### Work to complete
Word for word, transcribe all of the records.

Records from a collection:
--

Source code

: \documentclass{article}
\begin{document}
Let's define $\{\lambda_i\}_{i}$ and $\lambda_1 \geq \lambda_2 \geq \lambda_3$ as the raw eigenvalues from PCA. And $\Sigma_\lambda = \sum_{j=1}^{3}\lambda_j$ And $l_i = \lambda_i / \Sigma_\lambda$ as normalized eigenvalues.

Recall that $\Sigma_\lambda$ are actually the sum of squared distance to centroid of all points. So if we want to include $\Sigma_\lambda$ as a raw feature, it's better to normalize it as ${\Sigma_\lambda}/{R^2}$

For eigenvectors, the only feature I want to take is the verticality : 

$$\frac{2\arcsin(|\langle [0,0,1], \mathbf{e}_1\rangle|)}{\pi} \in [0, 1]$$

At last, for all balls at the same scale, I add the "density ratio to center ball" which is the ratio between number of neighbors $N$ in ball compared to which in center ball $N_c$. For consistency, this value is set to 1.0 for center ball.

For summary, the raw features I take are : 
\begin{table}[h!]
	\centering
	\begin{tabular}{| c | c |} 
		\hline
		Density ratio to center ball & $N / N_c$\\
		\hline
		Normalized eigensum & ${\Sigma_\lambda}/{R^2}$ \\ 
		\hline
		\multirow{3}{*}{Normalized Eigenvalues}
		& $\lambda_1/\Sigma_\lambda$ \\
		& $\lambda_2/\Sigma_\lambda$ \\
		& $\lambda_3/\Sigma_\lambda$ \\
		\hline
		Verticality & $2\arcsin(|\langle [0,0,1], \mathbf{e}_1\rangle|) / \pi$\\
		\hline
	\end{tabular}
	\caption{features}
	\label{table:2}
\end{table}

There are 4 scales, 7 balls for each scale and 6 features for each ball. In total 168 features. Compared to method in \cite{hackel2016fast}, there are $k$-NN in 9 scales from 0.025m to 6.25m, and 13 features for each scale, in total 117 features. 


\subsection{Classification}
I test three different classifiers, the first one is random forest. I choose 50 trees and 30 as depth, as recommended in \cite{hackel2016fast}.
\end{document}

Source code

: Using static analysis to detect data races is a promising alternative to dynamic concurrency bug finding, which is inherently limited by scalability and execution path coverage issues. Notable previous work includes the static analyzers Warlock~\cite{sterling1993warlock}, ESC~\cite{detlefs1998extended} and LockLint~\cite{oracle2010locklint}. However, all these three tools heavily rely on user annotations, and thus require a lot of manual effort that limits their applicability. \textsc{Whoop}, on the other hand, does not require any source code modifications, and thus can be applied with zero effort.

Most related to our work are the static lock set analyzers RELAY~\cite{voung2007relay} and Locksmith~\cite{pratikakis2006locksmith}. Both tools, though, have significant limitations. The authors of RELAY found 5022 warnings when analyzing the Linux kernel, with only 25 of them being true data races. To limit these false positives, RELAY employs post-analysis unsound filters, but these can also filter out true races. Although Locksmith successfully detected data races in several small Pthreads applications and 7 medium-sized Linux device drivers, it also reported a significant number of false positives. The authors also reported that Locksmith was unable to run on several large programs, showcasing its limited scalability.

--

### Task solution
Source code

: \documentclass{article}
\begin{document}
Let's define $\{\lambda_i\}_{i}$ and $\lambda_1 \geq \lambda_2 \geq \lambda_3$ as the raw eigenvalues from PCA. And $\Sigma_\lambda = \sum_{j=1}^{3}\lambda_j$ And $l_i = \lambda_i / \Sigma_\lambda$ as normalized eigenvalues.

Recall that $\Sigma_\lambda$ are actually the sum of squared distance to centroid of all points. So if we want to include $\Sigma_\lambda$ as a raw feature, it's better to normalize it as ${\Sigma_\lambda}/{R^2}$

For eigenvectors, the only feature I want to take is the verticality : 

$$\frac{2\arcsin(|\langle [0,0,1], \mathbf{e}_1\rangle|)}{\pi} \in [0, 1]$$

At last, for all balls at the same scale, I add the "density ratio to center ball" which is the ratio between number of neighbors $N$ in ball compared to which in center ball $N_c$. For consistency, this value is set to 1.0 for center ball.

For summary, the raw features I take are : 
\begin{table}[h!]
	\centering
	\begin{tabular}{| c | c |} 
		\hline
		Density ratio to center ball & $N / N_c$\\
		\hline
		Normalized eigensum & ${\Sigma_\lambda}/{R^2}$ \\ 
		\hline
		\multirow{3}{*}{Normalized Eigenvalues}
		& $\lambda_1/\Sigma_\lambda$ \\
		& $\lambda_2/\Sigma_\lambda$ \\
		& $\lambda_3/\Sigma_\lambda$ \\
		\hline
		Verticality & $2\arcsin(|\langle [0,0,1], \mathbf{e}_1\rangle|) / \pi$\\
		\hline
	\end{tabular}
	\caption{features}
	\label{table:2}
\end{table}

There are 4 scales, 7 balls for each scale and 6 features for each ball. In total 168 features. Compared to method in \cite{hackel2016fast}, there are $k$-NN in 9 scales from 0.025m to 6.25m, and 13 features for each scale, in total 117 features. 


\subsection{Classification}
I test three different classifiers, the first one is random forest. I choose 50 trees and 30 as depth, as recommended in \cite{hackel2016fast}.
\end{document}

Source code

: Using static analysis to detect data races is a promising alternative to dynamic concurrency bug finding, which is inherently limited by scalability and execution path coverage issues. Notable previous work includes the static analyzers Warlock~\cite{sterling1993warlock}, ESC~\cite{detlefs1998extended} and LockLint~\cite{oracle2010locklint}. However, all these three tools heavily rely on user annotations, and thus require a lot of manual effort that limits their applicability. \textsc{Whoop}, on the other hand, does not require any source code modifications, and thus can be applied with zero effort.

Most related to our work are the static lock set analyzers RELAY~\cite{voung2007relay} and Locksmith~\cite{pratikakis2006locksmith}. Both tools, though, have significant limitations. The authors of RELAY found 5022 warnings when analyzing the Linux kernel, with only 25 of them being true data races. To limit these false positives, RELAY employs post-analysis unsound filters, but these can also filter out true races. Although Locksmith successfully detected data races in several small Pthreads applications and 7 medium-sized Linux device drivers, it also reported a significant number of false positives. The authors also reported that Locksmith was unable to run on several large programs, showcasing its limited scalability.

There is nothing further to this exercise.